[Start of Attachment]

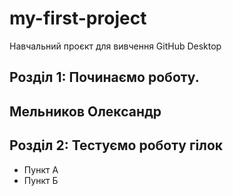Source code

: #  my-first-project
Навчальний проєкт для вивчення GitHub Desktop
 ## Розділ 1: Починаємо роботу.
## Мельников Олександр
## Розділ 2: Тестуємо роботу гілок 
*   Пункт А
*   Пункт Б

[End of Attachment]

Aim of the task >> The pictures are not part of the copy. Retype everything else in the entries exactly.

Expected answer >>
Source code

: #  my-first-project
Навчальний проєкт для вивчення GitHub Desktop
 ## Розділ 1: Починаємо роботу.
## Мельников Олександр
## Розділ 2: Тестуємо роботу гілок 
*   Пункт А
*   Пункт Б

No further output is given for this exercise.